When in Rome …” Exhibition at Corinium Museum, Cirencester
Calligraphy is a kind of music not for the ears, but for the eyes. (V. Lazursky)
The Corinium museum open its doors to the Gloucestershire Lettering Arts (GLA) exhibition “When in Rome..” from 14 Feb 15 to 15 Mar 15). The main goal of the GLA Society is to raise the level of awareness of calligraphy, lettering and the book arts. The exhibition ‘When in Rome’ presents a variety of calligraphy and lettering arts.
The word Calligraphy (comes from the Greek καλλιγραφία — “beautiful handwriting”) — is the art of beautiful and clear writing.
I took a calligraphy class years 14 years ago to learn how to do this. I started with foundational hand which is the key to other forms of lettering learned about the history of the development of calligraphy about materials and methods of use, writing patterns, decorations. It was a magical experience and I found the course fascinating. You can see an example of my lettering work here:
Calligraphy is a magical skill that demands time and focus allow us to express ourselves creatively, teach us determination and patience, and elevates the soul.
Seeing the most recent exhibition at the Corinium museum I have re-discover my love for calligraphy.
Visiting the exhibition you can see on display the four volumes of contemporary work done in response to the Lindisfarne Gospels in 2013 by just over 200 contributors from around the UK, including 6 from GLA, and some from Japan and Portugal.
The calligraphers were asked by the International Research Centre for Calligraphy at the University of Sunderland to contribute original work in a fusion of styles to bring together old and new, with a balance of planned direction and freedom to use their own skills and enjoy making the book together. And this was achieved in a remarkably short period.
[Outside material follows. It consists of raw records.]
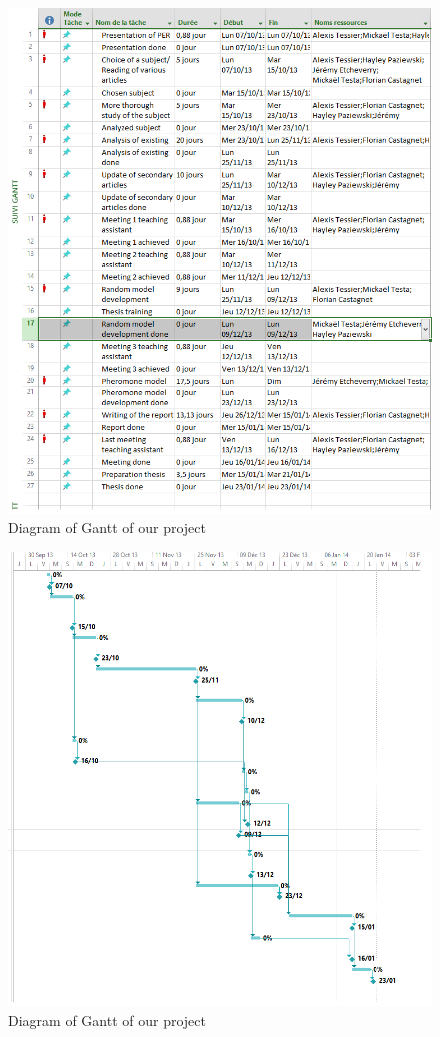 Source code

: \begin{figure}[htbf]
\center
\includegraphics[scale=0.7]{../images/Gantt1.png}
\caption{\label{Gantt}Diagram of Gantt of our project}
\end{figure}

\begin{figure}[htbf]
\center
\includegraphics[scale=0.7]{../images/Gantt2.png}
\caption{\label{Gantt}Diagram of Gantt of our project}
\end{figure}


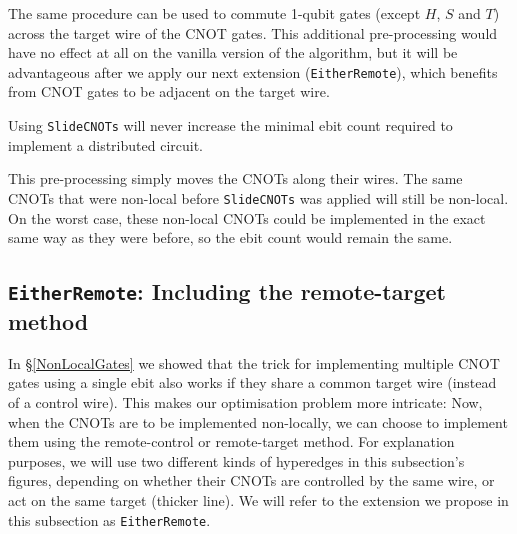 

The same procedure can be used to commute 1-qubit gates (except \(H\), \(S\) and \(T\)) across the target wire of the CNOT gates. This additional pre-processing would have no effect at all on the vanilla version of the algorithm, but it will be advantageous after we apply our next extension (\texttt{EitherRemote}), which benefits from CNOT gates to be adjacent on the target wire.

\begin{remark} 
Using \texttt{SlideCNOTs} will never increase the minimal ebit count required to implement a distributed circuit.

\normalfont
This pre-processing simply moves the CNOTs along their wires. The same CNOTs that were non-local before \texttt{SlideCNOTs} was applied will still be non-local. On the worst case, these non-local CNOTs could be implemented in the exact same way as they were before, so the ebit count would remain the same.

\label{thm:SlideCNOTsImprove}
\end{remark}

\subsection{\texttt{EitherRemote}: Including the remote-target method}
\label{BothEnds}

In \S\ref{NonLocalGates} we showed that the trick for implementing multiple CNOT gates using a single ebit also works if they share a common target wire (instead of a control wire). This makes our optimisation problem more intricate: Now, when the CNOTs are to be implemented non-locally, we can choose to implement them using the remote-control or remote-target method. For explanation purposes, we will use two different kinds of hyperedges in this subsection's figures, depending on whether their CNOTs are controlled by the same wire, or act on the same target (thicker line). We will refer to the extension we propose in this subsection as \texttt{EitherRemote}.



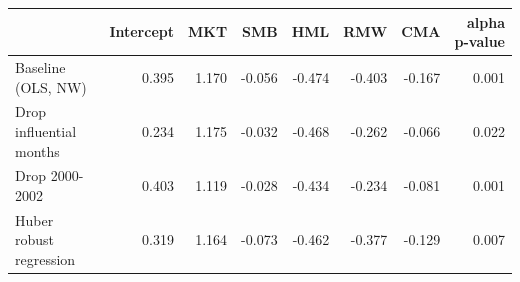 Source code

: \begin{tabular}{lrrrrrrr}
\toprule
 & Intercept & MKT & SMB & HML & RMW & CMA & alpha p-value \\
\midrule
Baseline (OLS, NW) & 0.395 & 1.170 & -0.056 & -0.474 & -0.403 & -0.167 & 0.001 \\
Drop influential months & 0.234 & 1.175 & -0.032 & -0.468 & -0.262 & -0.066 & 0.022 \\
Drop 2000-2002 & 0.403 & 1.119 & -0.028 & -0.434 & -0.234 & -0.081 & 0.001 \\
Huber robust regression & 0.319 & 1.164 & -0.073 & -0.462 & -0.377 & -0.129 & 0.007 \\
\bottomrule
\end{tabular}
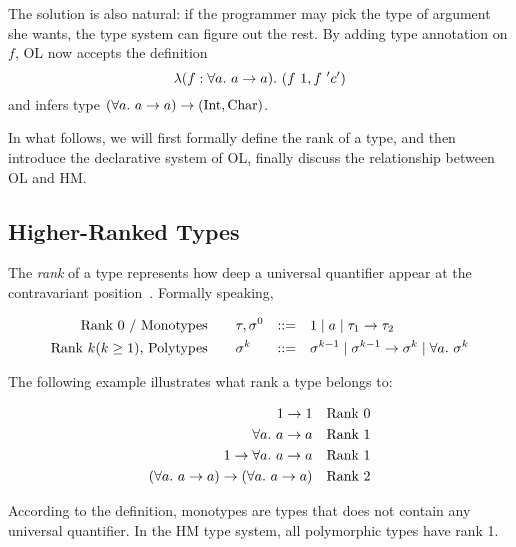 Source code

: The solution is also natural: if the programmer may pick the type of argument she wants,
the type system can figure out the rest. By adding type annotation on $f$,
OL now accepts the definition
$$\lam[(f:\all a \to a)] (f~1, f~'c')$$
and infers type $(\all a \to a) \to (\text{Int}, \text{Char})$.

In what follows, we will first formally define the rank of a type,
and then introduce the declarative system of OL,
finally discuss the relationship between OL and HM.

\subsection{Higher-Ranked Types}

The \emph{rank} of a type represents how deep a universal quantifier
appear at the contravariant position~\citep{rank1992kfoury}. Formally speaking,

\begin{gather*}
    \begin{aligned}
        \text{Rank 0 / Monotypes}\qquad& \tau, \sigma^0 &::=&\quad 1 \mid a \mid \tau_1\to \tau_2\\
        \text{Rank $k (k \ge 1)$, Polytypes}\qquad& \sigma^k &::=&\quad
            \sigma^{k-1} \mid \sigma^{k-1} \to \sigma^k \mid \all \sigma^k\\
    \end{aligned}
\end{gather*}

The following example illustrates what rank a type belongs to:

\begin{gather*}
    \begin{aligned}
        1 \to 1 && \text{Rank 0}\\
        \all a \to a && \text{Rank 1}\\
        1 \to \all a \to a && \text{Rank 1}\\
        (\all a \to a) \to (\all a \to a) && \text{Rank 2}\\
    \end{aligned}
\end{gather*}

According to the definition, monotypes are types that does not contain any universal quantifier.
In the HM type system, all polymorphic types have rank 1.


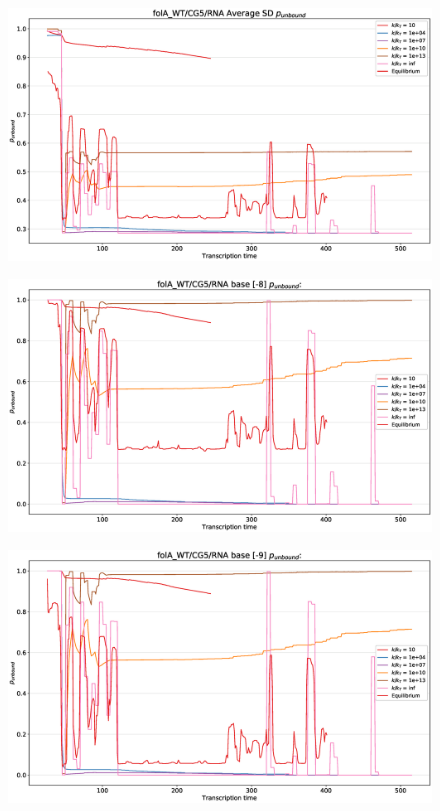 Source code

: \documentclass[11pt, a4paper]{article}
\begin{document}
\begin{figure}
	\centering
	\includegraphics[width=\linewidth]{p_unbound/RNA_p_unbound_SD_k_tuning}
	\caption{}
	\label{fig:RNA_p_unbound_SD_k_tuning}
\end{figure}
\begin{figure}
\centering
\includegraphics[width=\linewidth]{p_unbound/RNA_p_unbound_base[-8]_k_tuning}
\caption{}
\label{fig:RNA_p_unbound_base[-8]_k_tuning}
\end{figure}
\begin{figure}
\centering
\includegraphics[width=\linewidth]{p_unbound/RNA_p_unbound_base[-9]_k_tuning}
\caption{}
\label{fig:RNA_p_unbound_base[-9]_k_tuning}
\end{figure}
\end{document}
The finished pages were displayed in the Cathedral during the Writing 2013 Calligraphy Symposium at Durham while the original Lindisfarne Gospels were exhibited there. These pages were later bound in 4 volumes, called “Letters after Lindisfarne”, and presented to Durham Cathedral Library to be used as a lasting educational resource alongside their medieval manuscripts.
People should go along to see the exhibition what the modern calligraphers have achieved, taking the medieval manuscripts of the Lindisfarne Gospels as their inspiration for the books and the Roman theme for the exhibition.
Calligraphy is a unique art is a skill worth preserving for the future generations!